Requirement –
For every line in the records that has the word "Computer", make a copy.
☆ ☆ ☆
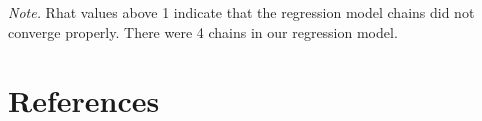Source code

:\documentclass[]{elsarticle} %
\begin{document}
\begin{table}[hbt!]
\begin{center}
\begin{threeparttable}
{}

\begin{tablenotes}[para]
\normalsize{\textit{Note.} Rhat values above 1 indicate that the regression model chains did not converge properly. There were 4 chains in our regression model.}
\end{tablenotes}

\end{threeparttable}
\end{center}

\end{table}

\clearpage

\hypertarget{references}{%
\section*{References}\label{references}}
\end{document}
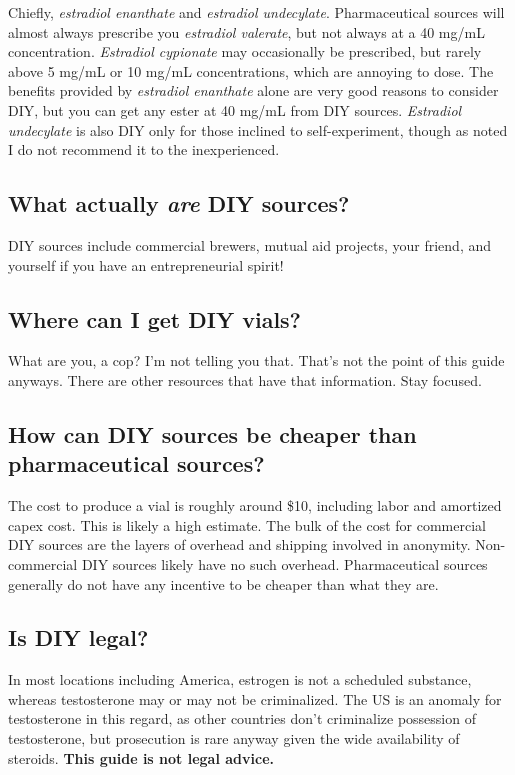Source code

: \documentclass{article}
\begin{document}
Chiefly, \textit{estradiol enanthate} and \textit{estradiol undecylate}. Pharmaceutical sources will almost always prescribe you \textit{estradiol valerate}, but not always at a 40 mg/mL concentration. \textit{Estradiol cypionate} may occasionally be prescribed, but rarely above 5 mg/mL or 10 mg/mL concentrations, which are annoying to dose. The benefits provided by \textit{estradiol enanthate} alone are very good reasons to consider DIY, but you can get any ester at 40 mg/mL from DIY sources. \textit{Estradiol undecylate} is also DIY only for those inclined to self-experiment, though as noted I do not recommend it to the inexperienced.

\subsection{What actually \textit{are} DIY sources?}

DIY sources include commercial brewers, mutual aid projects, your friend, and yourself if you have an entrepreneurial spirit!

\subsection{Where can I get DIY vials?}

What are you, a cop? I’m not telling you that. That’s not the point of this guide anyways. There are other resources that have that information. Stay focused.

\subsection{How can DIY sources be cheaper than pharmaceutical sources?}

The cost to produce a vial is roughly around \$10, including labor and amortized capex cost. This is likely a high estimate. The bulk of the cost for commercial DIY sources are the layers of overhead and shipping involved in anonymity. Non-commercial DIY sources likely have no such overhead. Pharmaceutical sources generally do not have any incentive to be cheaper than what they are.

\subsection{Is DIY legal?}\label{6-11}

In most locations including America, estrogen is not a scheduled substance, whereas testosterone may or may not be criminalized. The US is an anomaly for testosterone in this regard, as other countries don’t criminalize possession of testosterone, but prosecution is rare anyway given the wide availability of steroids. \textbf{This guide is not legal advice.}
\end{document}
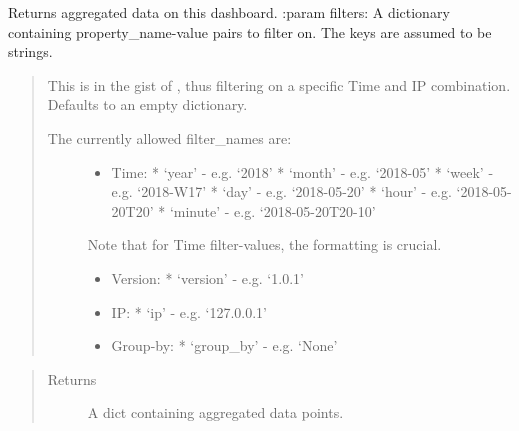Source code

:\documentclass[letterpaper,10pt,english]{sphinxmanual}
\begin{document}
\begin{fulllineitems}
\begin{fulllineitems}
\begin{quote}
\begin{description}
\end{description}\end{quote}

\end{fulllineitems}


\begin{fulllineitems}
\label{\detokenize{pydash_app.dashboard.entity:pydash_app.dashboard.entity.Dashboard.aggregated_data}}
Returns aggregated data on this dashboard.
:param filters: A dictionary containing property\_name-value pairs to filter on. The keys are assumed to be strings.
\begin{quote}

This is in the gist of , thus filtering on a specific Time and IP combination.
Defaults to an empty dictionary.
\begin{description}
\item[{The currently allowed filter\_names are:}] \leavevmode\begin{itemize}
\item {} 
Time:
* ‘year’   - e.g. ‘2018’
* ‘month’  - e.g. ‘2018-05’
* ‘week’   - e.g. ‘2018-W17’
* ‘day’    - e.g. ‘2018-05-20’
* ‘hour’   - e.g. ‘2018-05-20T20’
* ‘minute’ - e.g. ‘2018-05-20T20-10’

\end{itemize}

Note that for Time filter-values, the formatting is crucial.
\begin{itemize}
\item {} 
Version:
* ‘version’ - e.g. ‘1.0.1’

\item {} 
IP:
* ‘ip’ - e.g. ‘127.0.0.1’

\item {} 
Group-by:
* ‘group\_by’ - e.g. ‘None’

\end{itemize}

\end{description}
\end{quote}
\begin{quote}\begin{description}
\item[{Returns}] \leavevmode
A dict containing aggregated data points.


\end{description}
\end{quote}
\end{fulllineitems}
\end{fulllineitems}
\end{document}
☆ ☆ ☆
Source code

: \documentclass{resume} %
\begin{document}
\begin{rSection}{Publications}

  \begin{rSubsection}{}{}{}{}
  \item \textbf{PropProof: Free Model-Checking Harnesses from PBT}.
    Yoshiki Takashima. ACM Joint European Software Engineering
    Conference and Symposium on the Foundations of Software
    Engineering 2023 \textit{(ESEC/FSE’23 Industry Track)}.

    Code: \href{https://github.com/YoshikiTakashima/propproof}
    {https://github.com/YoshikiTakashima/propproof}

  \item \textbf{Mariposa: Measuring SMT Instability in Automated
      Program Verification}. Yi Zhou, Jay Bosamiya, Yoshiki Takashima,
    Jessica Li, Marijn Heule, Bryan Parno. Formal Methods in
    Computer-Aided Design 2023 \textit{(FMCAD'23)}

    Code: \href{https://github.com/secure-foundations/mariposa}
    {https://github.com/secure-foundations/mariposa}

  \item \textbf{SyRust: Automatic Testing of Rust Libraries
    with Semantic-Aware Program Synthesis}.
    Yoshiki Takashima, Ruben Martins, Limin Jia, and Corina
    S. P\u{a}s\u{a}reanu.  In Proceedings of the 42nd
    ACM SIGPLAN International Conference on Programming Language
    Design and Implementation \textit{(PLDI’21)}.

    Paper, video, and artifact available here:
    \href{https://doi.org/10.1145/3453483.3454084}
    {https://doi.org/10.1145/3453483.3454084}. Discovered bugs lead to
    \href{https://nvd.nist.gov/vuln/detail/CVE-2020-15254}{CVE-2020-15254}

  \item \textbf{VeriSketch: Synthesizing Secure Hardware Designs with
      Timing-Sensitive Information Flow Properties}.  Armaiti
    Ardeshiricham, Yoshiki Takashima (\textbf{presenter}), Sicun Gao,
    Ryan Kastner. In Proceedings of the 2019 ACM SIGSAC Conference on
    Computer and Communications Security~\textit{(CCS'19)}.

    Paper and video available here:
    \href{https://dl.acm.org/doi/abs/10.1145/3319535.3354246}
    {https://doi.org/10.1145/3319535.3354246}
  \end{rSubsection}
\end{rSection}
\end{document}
☆ ☆ ☆
Task result –
    Computer-Aided Design 2023 \textit{(FMCAD'23)}
    Computer and Communications Security~\textit{(CCS'19)}.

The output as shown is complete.